Consider the Chinese reaction to the Olympic torch protests this spring. More shock than anger, the sentiment underlying the people's responses was clear: How could foreigners behave so badly toward a country as loved and respected as China? An official from the Chinese Ministry of Foreign Affairs mournfully told me after the London and Paris protests in April: "China is smiling at the world, but the world is not smiling back." She stressed how hurt the feelings of the Chinese people were by protests of Beijing's human rights practices and its policy toward Tibet. Yet polling before the protests found widespread disapproval of Chinese policies toward Tibet in countries as diverse as India, South Korea, the United States and Germany.

The empty Beijing hotel rooms and the lower-than-usual interest in the Games outside China are attributable to more than the strict visa policies and security measures that have discouraged travel to Beijing. A year ago, an NBC News-Wall Street Journal poll found that two-thirds of Americans surveyed had little or no interest in attending the Games. China's image (which was not helped by its decision this week to revoke the visa of Olympian Joey Cheek) could affect the size of the international TV audience for the Games. The people in developed countries who think it was a mistake to award the Olympics to Beijing (43 percent of Americans, vs. 41 percent who told Pew it was the correct decision) are less likely to watch.

The fact that the Chinese people think the world loves China helps explain why it is so difficult to persuade Beijing to address human rights and other issues. The Chinese people, after all, see no need for changes to improve the country's image. In contrast, polls have shown that Americans are aware that the United States' image overseas has been badly damaged in recent years, and there is widespread agreement that work must be done to improve that image. In China, the Communist Party controls most of the information to which people have access, and that information does not include material showing how unpopular the country has become.

If the Chinese eventually come to understand how the world sees their country, they will ask why its image is so poor. They will learn, then, that there is concern about China's economic growth and its impact on Western jobs and on the environment, as well as concern about China's military expansion.

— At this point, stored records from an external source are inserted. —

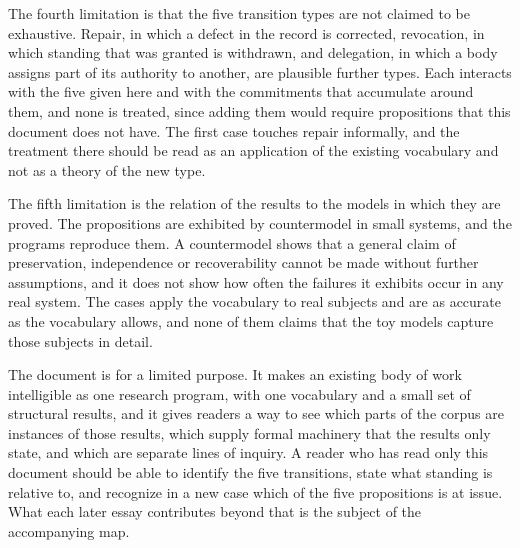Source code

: The fourth limitation is that the five transition types are not claimed to be exhaustive. Repair, in which a defect in the record is corrected, revocation, in which standing that was granted is withdrawn, and delegation, in which a body assigns part of its authority to another, are plausible further types. Each interacts with the five given here and with the commitments that accumulate around them, and none is treated, since adding them would require propositions that this document does not have. The first case touches repair informally, and the treatment there should be read as an application of the existing vocabulary and not as a theory of the new type.

The fifth limitation is the relation of the results to the models in which they are proved. The propositions are exhibited by countermodel in small systems, and the programs reproduce them. A countermodel shows that a general claim of preservation, independence or recoverability cannot be made without further assumptions, and it does not show how often the failures it exhibits occur in any real system. The cases apply the vocabulary to real subjects and are as accurate as the vocabulary allows, and none of them claims that the toy models capture those subjects in detail.

The document is for a limited purpose. It makes an existing body of work intelligible as one research program, with one vocabulary and a small set of structural results, and it gives readers a way to see which parts of the corpus are instances of those results, which supply formal machinery that the results only state, and which are separate lines of inquiry. A reader who has read only this document should be able to identify the five transitions, state what standing is relative to, and recognize in a new case which of the five propositions is at issue. What each later essay contributes beyond that is the subject of the accompanying map.
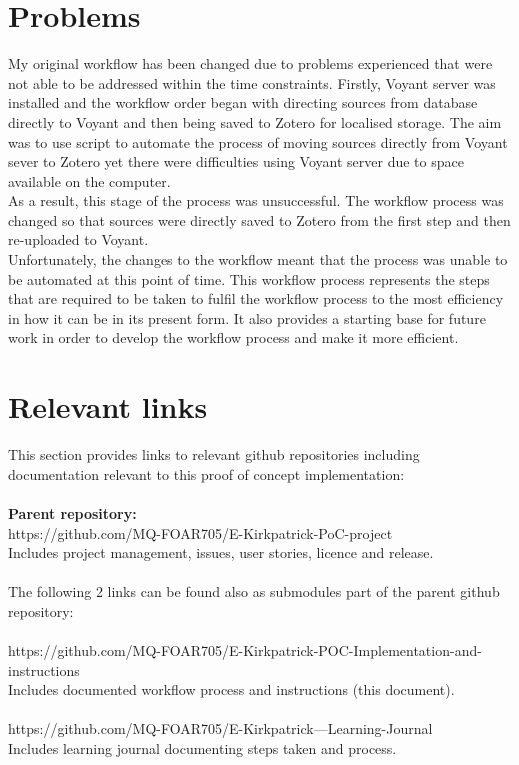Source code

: \documentclass{article}
\begin{document}
\section{Problems}
My original workflow has been changed due to problems experienced that were not able to be addressed within the time constraints. Firstly, Voyant server was installed and the workflow order began with directing sources from database directly to Voyant and then being saved to Zotero for localised storage. The aim was to use script to automate the process of moving sources directly from Voyant sever to Zotero yet there were difficulties using Voyant server due to space available on the computer.\\
As a result, this stage of the process was unsuccessful. The workflow process was changed so that sources were directly saved to Zotero from the first step and then re-uploaded to Voyant. \\
Unfortunately, the changes to the workflow meant that the process was unable to be automated at this point of time. This workflow process represents the steps that are required to be taken to fulfil the workflow process to the most efficiency in how it can be in its present form. It also provides a starting base for future work in order to develop the workflow process and make it more efficient.\\

\section{Relevant links}
This section provides links to relevant github repositories including documentation relevant to this proof of concept implementation:\\
\\
\textbf{Parent repository:}\\
https://github.com/MQ-FOAR705/E-Kirkpatrick-PoC-project\\
Includes project management, issues, user stories, licence and release.\\
\\
The following 2 links can be found also as submodules part of the parent github repository:\\
\\
https://github.com/MQ-FOAR705/E-Kirkpatrick-POC-Implementation-and-instructions\\
Includes documented workflow process and instructions (this document).\\
\\
https://github.com/MQ-FOAR705/E-Kirkpatrick---Learning-Journal\\
Includes learning journal documenting steps taken and process.
\end{document}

But most striking to the average Chinese may be the widely held view that their government does not respect personal freedoms. Majorities in 12 of 23 countries (including all of the top medal winners in the Athens Games except Russia) believe the Chinese government does not respect individual rights. In 10 countries, at least two-thirds hold that opinion. Only in four countries do a majority think the Chinese government respects personal freedoms.

It is not known whether the Chinese people think their government respects human rights: Pew wasn't allowed to ask this question in China.

John Kamm, founder and executive director of the Dui Hua Foundation, a San Francisco human rights group.